[Dataset entries]
▼▼▼

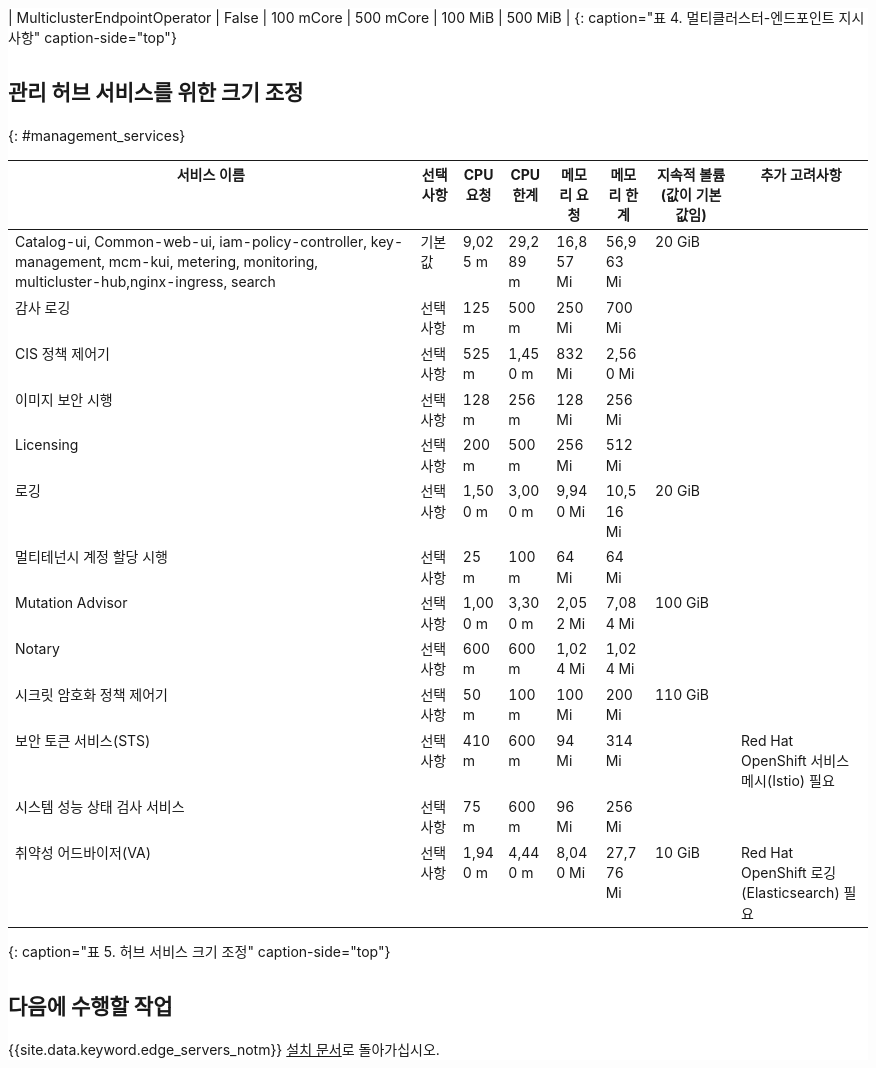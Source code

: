 | MulticlusterEndpointOperator   	| False    	| 100 mCore   	| 500 mCore  	| 100 MiB         	| 500 MiB      	|
{: caption="표 4. 멀티클러스터-엔드포인트 지시사항" caption-side="top"}

## 관리 허브 서비스를 위한 크기 조정
{: #management_services}

| 서비스 이름                 | 선택사항 | CPU 요청 | CPU 한계 | 메모리 요청 | 메모리 한계 | 지속적 볼륨(값이 기본값임) | 추가 고려사항 |
|-------------------------------- |---------- |------------- |------------ |----------------- |-------------- |----------------- |-------------- |
| Catalog-ui, Common-web-ui, iam-policy-controller, key-management, mcm-kui, metering, monitoring, multicluster-hub,nginx-ingress, search | 기본값 | 9,025 m | 29,289 m | 16,857 Mi | 56,963 Mi | 20 GiB | |
| 감사 로깅 | 선택사항 | 125 m | 500 m | 250 Mi | 700 Mi | | |
| CIS 정책 제어기 | 선택사항 | 525 m | 1,450 m | 832 Mi | 2,560 Mi | | |
| 이미지 보안 시행 | 선택사항 | 128 m | 256 m | 128 Mi | 256 Mi | | |
|Licensing | 선택사항 | 200 m | 500 m | 256 Mi | 512 Mi | | |
| 로깅 | 선택사항 | 1,500 m | 3,000 m | 9,940 Mi | 10,516 Mi | 20 GiB | |
| 멀티테넌시 계정 할당 시행 | 선택사항 | 25 m | 100 m | 64 Mi | 64 Mi | | |
| Mutation Advisor | 선택사항 | 1,000 m | 3,300 m | 2,052 Mi | 7,084 Mi | 100 GiB | |
| Notary | 선택사항 | 600 m | 600 m  | 1,024 Mi | 1,024 Mi | | |
| 시크릿 암호화 정책 제어기 | 선택사항 | 50 m | 100 m  | 100 Mi | 200 Mi | 110 GiB | |
| 보안 토큰 서비스(STS) | 선택사항 | 410 m | 600 m  | 94 Mi  | 314 Mi | | Red Hat OpenShift 서비스 메시(Istio) 필요 |
| 시스템 성능 상태 검사 서비스 | 선택사항 | 75 m | 600 m | 96 Mi | 256 Mi | | |
| 취약성 어드바이저(VA) | 선택사항 | 1,940 m | 4,440 m | 8,040 Mi | 27,776 Mi | 10 GiB | Red Hat OpenShift 로깅(Elasticsearch) 필요 |
{: caption="표 5. 허브 서비스 크기 조정" caption-side="top"}

## 다음에 수행할 작업

{{site.data.keyword.edge_servers_notm}} [설치 문서](https://www.ibm.com/support/knowledgecenter/SSFKVV_4.0/servers/install_edge.html)로 돌아가십시오.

▲▲▲

▶ Aim of the task
Your output should be the lines from the one with "메시(Istio) 필요 |" through the end of the records above, copied exactly.

▶ Response area
| 보안 토큰 서비스(STS) | 선택사항 | 410 m | 600 m  | 94 Mi  | 314 Mi | | Red Hat OpenShift 서비스 메시(Istio) 필요 |
| 시스템 성능 상태 검사 서비스 | 선택사항 | 75 m | 600 m | 96 Mi | 256 Mi | | |
| 취약성 어드바이저(VA) | 선택사항 | 1,940 m | 4,440 m | 8,040 Mi | 27,776 Mi | 10 GiB | Red Hat OpenShift 로깅(Elasticsearch) 필요 |
{: caption="표 5. 허브 서비스 크기 조정" caption-side="top"}

## 다음에 수행할 작업

{{site.data.keyword.edge_servers_notm}} [설치 문서](https://www.ibm.com/support/knowledgecenter/SSFKVV_4.0/servers/install_edge.html)로 돌아가십시오.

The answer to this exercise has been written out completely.